• Description of the task:
A single number is required: the count of lines in the following entries that include the word "pour".

• The records:

- - -

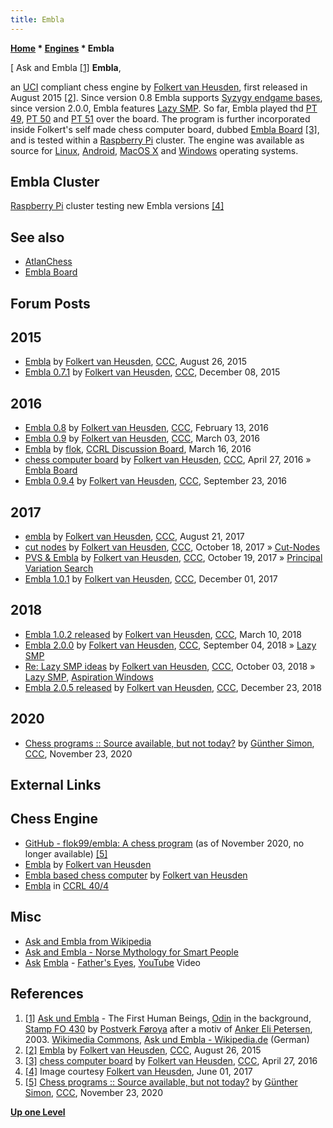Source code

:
 ```yaml
---
title: Embla
---
```

**[Home](Home "Home") * [Engines](Engines "Engines") * Embla**

\[ Ask and Embla <a id="cite-note-1" href="#cite-ref-1">[1]</a>
**Embla**,

an [UCI](UCI "UCI") compliant chess engine by [Folkert van Heusden](Folkert_van_Heusden "Folkert van Heusden"), first released in August 2015 <a id="cite-note-2" href="#cite-ref-2">[2]</a>. Since version 0.8 Embla supports [Syzygy endgame bases](Syzygy_Bases "Syzygy Bases"), since version 2.0.0, Embla features [Lazy SMP](Lazy_SMP "Lazy SMP"). So far, Embla played thd [PT 49](PT_49 "PT 49"), [PT 50](PT_50 "PT 50") and [PT 51](PT_51 "PT 51") over the board. The program is further incorporated inside Folkert's self made chess computer board, dubbed [Embla Board](index.php?title=Embla_Board&action=edit&redlink=1 "Embla Board (page does not exist)") <a id="cite-note-3" href="#cite-ref-3">[3]</a>, and is tested within a [Raspberry Pi](Raspberry_Pi "Raspberry Pi") cluster. The engine was available as source for [Linux](Linux "Linux"), [Android](Android "Android"), [MacOS X](Mac_OS "Mac OS") and [Windows](Windows "Windows") operating systems.

## Embla Cluster

[](File:EmblaCluster1.jpg)
[Raspberry Pi](Raspberry_Pi "Raspberry Pi") cluster testing new Embla versions <a id="cite-note-4" href="#cite-ref-4">[4]</a>

## See also

- [AtlanChess](AtlanChess "AtlanChess")
- [Embla Board](index.php?title=Embla_Board&action=edit&redlink=1 "Embla Board (page does not exist)")

## Forum Posts

## 2015

- [Embla](http://www.talkchess.com/forum/viewtopic.php?t=57391) by [Folkert van Heusden](Folkert_van_Heusden "Folkert van Heusden"), [CCC](CCC "CCC"), August 26, 2015
- [Embla 0.7.1](http://www.talkchess.com/forum/viewtopic.php?t=58525) by [Folkert van Heusden](Folkert_van_Heusden "Folkert van Heusden"), [CCC](CCC "CCC"), December 08, 2015

## 2016

- [Embla 0.8](http://www.talkchess.com/forum/viewtopic.php?t=58900) by [Folkert van Heusden](Folkert_van_Heusden "Folkert van Heusden"), [CCC](CCC "CCC"), February 13, 2016
- [Embla 0.9](http://www.talkchess.com/forum/viewtopic.php?t=59419) by [Folkert van Heusden](Folkert_van_Heusden "Folkert van Heusden"), [CCC](CCC "CCC"), March 03, 2016
- [Embla](http://kirill-kryukov.com/chess/discussion-board/viewtopic.php?f=7&t=8517) by [flok](Folkert_van_Heusden "Folkert van Heusden"), [CCRL Discussion Board](Computer_Chess_Forums "Computer Chess Forums"), March 16, 2016
- [chess computer board](http://www.talkchess.com/forum/viewtopic.php?t=59977) by [Folkert van Heusden](Folkert_van_Heusden "Folkert van Heusden"), [CCC](CCC "CCC"), April 27, 2016 » [Embla Board](index.php?title=Embla_Board&action=edit&redlink=1 "Embla Board (page does not exist)")
- [Embla 0.9.4](http://www.talkchess.com/forum/viewtopic.php?t=61503) by [Folkert van Heusden](Folkert_van_Heusden "Folkert van Heusden"), [CCC](CCC "CCC"), September 23, 2016

## 2017

- [embla](http://www.talkchess.com/forum/viewtopic.php?t=64952) by [Folkert van Heusden](Folkert_van_Heusden "Folkert van Heusden"), [CCC](CCC "CCC"), August 21, 2017
- [cut nodes](http://www.talkchess.com/forum/viewtopic.php?t=65477) by [Folkert van Heusden](Folkert_van_Heusden "Folkert van Heusden"), [CCC](CCC "CCC"), October 18, 2017 » [Cut-Nodes](Node_Types#CUT "Node Types")
- [PVS & Embla](http://www.talkchess.com/forum/viewtopic.php?t=65490) by [Folkert van Heusden](Folkert_van_Heusden "Folkert van Heusden"), [CCC](CCC "CCC"), October 19, 2017 » [Principal Variation Search](Principal_Variation_Search "Principal Variation Search")
- [Embla 1.0.1](http://www.talkchess.com/forum/viewtopic.php?t=65879) by [Folkert van Heusden](Folkert_van_Heusden "Folkert van Heusden"), [CCC](CCC "CCC"), December 01, 2017

## 2018

- [Embla 1.0.2 released](http://www.talkchess.com/forum3/viewtopic.php?f=2&t=66801) by [Folkert van Heusden](Folkert_van_Heusden "Folkert van Heusden"), [CCC](CCC "CCC"), March 10, 2018
- [Embla 2.0.0](http://www.talkchess.com/forum3/viewtopic.php?f=2&t=68371) by [Folkert van Heusden](Folkert_van_Heusden "Folkert van Heusden"), [CCC](CCC "CCC"), September 04, 2018 » [Lazy SMP](Lazy_SMP "Lazy SMP")
- [Re: Lazy SMP ideas](http://www.talkchess.com/forum3/viewtopic.php?f=7&t=68278&start=16) by [Folkert van Heusden](Folkert_van_Heusden "Folkert van Heusden"), [CCC](CCC "CCC"), October 03, 2018 » [Lazy SMP](Lazy_SMP "Lazy SMP"), [Aspiration Windows](Aspiration_Windows "Aspiration Windows")
- [Embla 2.0.5 released](http://www.talkchess.com/forum3/viewtopic.php?f=2&t=69351) by [Folkert van Heusden](Folkert_van_Heusden "Folkert van Heusden"), [CCC](CCC "CCC"), December 23, 2018

## 2020

- [Chess programs :: Source available, but not today?](http://www.talkchess.com/forum3/viewtopic.php?f=7&t=75904) by [Günther Simon](G%C3%BCnther_Simon "Günther Simon"), [CCC](CCC "CCC"), November 23, 2020

## External Links

## Chess Engine

- [GitHub - flok99/embla: A chess program](https://github.com/flok99/embla) (as of November 2020, no longer available) <a id="cite-note-5" href="#cite-ref-5">[5]</a>
- [Embla](https://www.vanheusden.com/Embla/) by [Folkert van Heusden](Folkert_van_Heusden "Folkert van Heusden")
- [Embla based chess computer](https://www.vanheusden.com/Embla/board/) by [Folkert van Heusden](Folkert_van_Heusden "Folkert van Heusden")
- [Embla](http://www.computerchess.org.uk/ccrl/404/cgi/compare_engines.cgi?family=Embla&print=Rating+list&print=Results+table&print=LOS+table&print=Ponder+hit+table&print=Eval+difference+table&print=Comopp+gamenum+table&print=Overlap+table&print=Score+with+common+opponents) in [CCRL 40/4](CCRL "CCRL")

## Misc

- [Ask and Embla from Wikipedia](https://en.wikipedia.org/wiki/Ask_and_Embla)
- [Ask and Embla - Norse Mythology for Smart People](http://norse-mythology.org/gods-and-creatures/others/ask-and-embla/)
- [Ask](https://en.wikipedia.org/wiki/Arnthor_Birgisson) [Embla](https://en.wikipedia.org/wiki/Ina_Wroldsen) - [Father's Eyes](<https://en.wikipedia.org/wiki/Northern_Light_(Ask_Embla_album)>), [YouTube](https://en.wikipedia.org/wiki/YouTube) Video

## References

1. <a id="cite-ref-1" href="#cite-note-1">[1]</a> [Ask und Embla](https://en.wikipedia.org/wiki/Ask_and_Embla) - The First Human Beings, [Odin](https://en.wikipedia.org/wiki/Odin) in the background, [Stamp FO 430](https://commons.wikimedia.org/wiki/Anker_Eli_Petersen#2003) by [Postverk Føroya](https://en.wikipedia.org/wiki/Posta_%28company%29) after a motiv of [Anker Eli Petersen](https://en.wikipedia.org/wiki/Anker_Eli_Petersen), 2003. [Wikimedia Commons](https://en.wikipedia.org/wiki/Wikimedia_Commons), [Ask und Embla - Wikipedia.de](https://de.wikipedia.org/wiki/Ask_und_Embla) (German)
1. <a id="cite-ref-2" href="#cite-note-2">[2]</a> [Embla](http://www.talkchess.com/forum/viewtopic.php?t=57391) by [Folkert van Heusden](Folkert_van_Heusden "Folkert van Heusden"), [CCC](CCC "CCC"), August 26, 2015
1. <a id="cite-ref-3" href="#cite-note-3">[3]</a> [chess computer board](http://www.talkchess.com/forum/viewtopic.php?t=59977) by [Folkert van Heusden](Folkert_van_Heusden "Folkert van Heusden"), [CCC](CCC "CCC"), April 27, 2016
1. <a id="cite-ref-4" href="#cite-note-4">[4]</a> Image courtesy [Folkert van Heusden](Folkert_van_Heusden "Folkert van Heusden"), June 01, 2017
1. <a id="cite-ref-5" href="#cite-note-5">[5]</a> [Chess programs :: Source available, but not today?](http://www.talkchess.com/forum3/viewtopic.php?f=7&t=75904) by [Günther Simon](G%C3%BCnther_Simon "Günther Simon"), [CCC](CCC "CCC"), November 23, 2020

**[Up one Level](Engines "Engines")**

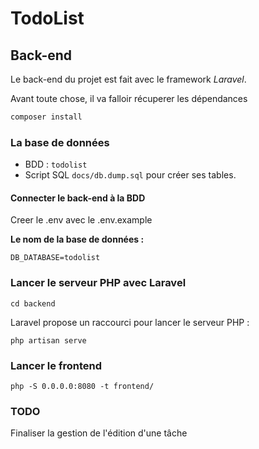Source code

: # TodoList

## Back-end

Le back-end du projet est fait avec le framework _Laravel_.

Avant toute chose, il va falloir récuperer les dépendances

```bash
composer install
```


### La base de données

- BDD : `todolist` 
- Script SQL `docs/db.dump.sql` pour créer ses tables.


#### Connecter le back-end à la BDD

Creer le .env avec le .env.example

**Le nom de la base de données :**
```
DB_DATABASE=todolist
```

### Lancer le serveur PHP avec Laravel

```
cd backend
```

Laravel propose un raccourci pour lancer le serveur PHP :
```
php artisan serve
```

### Lancer le frontend

```
php -S 0.0.0.0:8080 -t frontend/
```

### TODO

Finaliser la gestion de l'édition d'une tâche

- - -

• Solution for this problem:
2